Field data inversion (“Koenigsee”)

This minimalistic example shows how to use the Refraction Manager to invert a field data set. Here, we consider the Koenigsee data set, which represents classical refraction seismics data set with slightly heterogeneous overburden and some high-velocity bedrock. The data file can be found in the pyGIMLi example data repository.

# We import pyGIMLi and the traveltime module.

import matplotlib.pyplot as plt
import pygimli as pg
import pygimli.physics.traveltime as tt

The helper function pg.getExampleData downloads the data set to a temporary location and loads it. Printing the data reveals that there are 714 data points using 63 sensors (shots and geophones) with the data columns s (shot), g (geophone), and t (traveltime).
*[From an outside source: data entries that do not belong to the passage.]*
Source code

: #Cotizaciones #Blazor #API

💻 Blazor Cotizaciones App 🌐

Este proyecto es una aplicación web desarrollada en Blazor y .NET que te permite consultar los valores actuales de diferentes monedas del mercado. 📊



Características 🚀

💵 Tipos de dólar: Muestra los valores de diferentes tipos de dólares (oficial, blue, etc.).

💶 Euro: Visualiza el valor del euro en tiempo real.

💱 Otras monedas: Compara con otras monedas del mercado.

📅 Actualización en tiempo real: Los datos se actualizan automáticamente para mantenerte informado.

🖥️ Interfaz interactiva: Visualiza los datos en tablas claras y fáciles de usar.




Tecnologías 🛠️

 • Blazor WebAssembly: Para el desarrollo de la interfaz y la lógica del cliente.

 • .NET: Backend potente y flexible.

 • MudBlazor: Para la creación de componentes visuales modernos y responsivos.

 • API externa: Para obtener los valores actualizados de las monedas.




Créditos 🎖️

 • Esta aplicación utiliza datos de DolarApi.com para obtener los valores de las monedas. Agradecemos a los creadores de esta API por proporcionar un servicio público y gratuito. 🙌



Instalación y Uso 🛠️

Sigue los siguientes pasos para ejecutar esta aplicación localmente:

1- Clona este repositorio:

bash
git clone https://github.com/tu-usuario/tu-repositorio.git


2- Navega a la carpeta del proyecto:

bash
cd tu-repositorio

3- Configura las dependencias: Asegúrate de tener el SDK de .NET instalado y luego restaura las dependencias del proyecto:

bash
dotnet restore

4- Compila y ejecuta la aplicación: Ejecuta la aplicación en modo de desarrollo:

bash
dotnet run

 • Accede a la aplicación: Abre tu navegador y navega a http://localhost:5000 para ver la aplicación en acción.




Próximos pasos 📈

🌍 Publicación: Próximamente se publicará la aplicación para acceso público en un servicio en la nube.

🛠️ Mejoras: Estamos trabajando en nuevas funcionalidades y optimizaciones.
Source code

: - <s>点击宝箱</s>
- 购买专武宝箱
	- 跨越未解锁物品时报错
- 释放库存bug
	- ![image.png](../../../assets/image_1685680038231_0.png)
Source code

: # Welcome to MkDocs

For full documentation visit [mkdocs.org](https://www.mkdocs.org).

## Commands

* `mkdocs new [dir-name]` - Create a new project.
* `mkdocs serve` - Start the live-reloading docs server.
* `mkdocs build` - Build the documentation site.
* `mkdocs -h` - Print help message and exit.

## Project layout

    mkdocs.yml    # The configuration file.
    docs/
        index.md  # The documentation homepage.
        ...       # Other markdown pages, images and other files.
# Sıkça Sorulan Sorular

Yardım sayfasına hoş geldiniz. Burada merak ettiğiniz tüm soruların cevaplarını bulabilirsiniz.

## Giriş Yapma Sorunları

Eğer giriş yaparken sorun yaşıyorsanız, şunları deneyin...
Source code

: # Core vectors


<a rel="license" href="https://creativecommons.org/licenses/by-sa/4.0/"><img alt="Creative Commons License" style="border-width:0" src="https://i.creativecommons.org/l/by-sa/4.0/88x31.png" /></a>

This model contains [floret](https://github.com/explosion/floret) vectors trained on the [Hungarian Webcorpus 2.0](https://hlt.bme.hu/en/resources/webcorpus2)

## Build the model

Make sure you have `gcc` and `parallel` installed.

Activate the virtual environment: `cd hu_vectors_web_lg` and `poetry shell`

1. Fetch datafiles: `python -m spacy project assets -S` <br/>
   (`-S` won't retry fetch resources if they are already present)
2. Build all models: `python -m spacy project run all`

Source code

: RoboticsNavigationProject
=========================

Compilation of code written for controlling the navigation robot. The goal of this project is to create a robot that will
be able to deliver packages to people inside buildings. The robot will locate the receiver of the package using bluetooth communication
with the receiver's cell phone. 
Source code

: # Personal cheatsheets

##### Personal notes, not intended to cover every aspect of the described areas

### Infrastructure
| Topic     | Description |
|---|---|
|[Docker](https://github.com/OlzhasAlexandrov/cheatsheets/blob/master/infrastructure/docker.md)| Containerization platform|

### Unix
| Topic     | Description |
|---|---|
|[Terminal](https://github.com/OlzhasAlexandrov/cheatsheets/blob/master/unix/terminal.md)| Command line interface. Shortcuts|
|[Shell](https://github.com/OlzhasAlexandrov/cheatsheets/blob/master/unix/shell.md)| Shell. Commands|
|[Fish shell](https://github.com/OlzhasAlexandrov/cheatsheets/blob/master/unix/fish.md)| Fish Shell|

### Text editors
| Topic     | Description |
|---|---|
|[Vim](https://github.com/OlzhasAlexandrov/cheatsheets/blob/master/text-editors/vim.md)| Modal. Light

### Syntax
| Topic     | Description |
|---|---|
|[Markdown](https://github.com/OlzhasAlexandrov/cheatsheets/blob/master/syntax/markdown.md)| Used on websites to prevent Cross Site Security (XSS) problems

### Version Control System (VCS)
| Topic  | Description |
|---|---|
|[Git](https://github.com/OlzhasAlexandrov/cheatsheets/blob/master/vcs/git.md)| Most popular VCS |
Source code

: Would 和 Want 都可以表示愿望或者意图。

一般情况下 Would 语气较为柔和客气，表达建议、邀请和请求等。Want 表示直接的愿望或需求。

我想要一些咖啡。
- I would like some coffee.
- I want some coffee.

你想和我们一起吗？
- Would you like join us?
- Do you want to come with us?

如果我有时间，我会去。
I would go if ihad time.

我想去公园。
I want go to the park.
By default, there is also a validity flag.

data = pg.getExampleData("traveltime/koenigsee.sgt", verbose=True)
print(data)

[::::::::::::::::::::::::::::::::::::: 83% :::::::::::::::::::::::             ] 8193 of 9844 complete
[:::::::::::::::::::::::::::::::::::: 100% ::::::::::::::::::::::::::::::::::::] 9844 of 9844 complete
md5: 641890bb17cb2bdf052cbc348669dfd0
Data: Sensors: 63 data: 714, nonzero entries: ['g', 's', 't', 'valid']

Let’s have a look at the data in the form of traveltime curves.

fig, ax = plt.subplots()
lines = tt.drawFirstPicks(ax, data)

We initialize the refraction manager.

mgr = tt.TravelTimeManager(data)

# Alternatively, one can plot a matrix plot of apparent velocities which is the
# more general function also making sense for crosshole data.

ax, cbar = mgr.showData()

Finally, we call the invert method and plot the result.The mesh is created based on the sensor positions on-the-fly.

mgr.invert(secNodes=3, paraMaxCellSize=5.0,
           zWeight=0.2, vTop=500, vBottom=5000, verbose=1)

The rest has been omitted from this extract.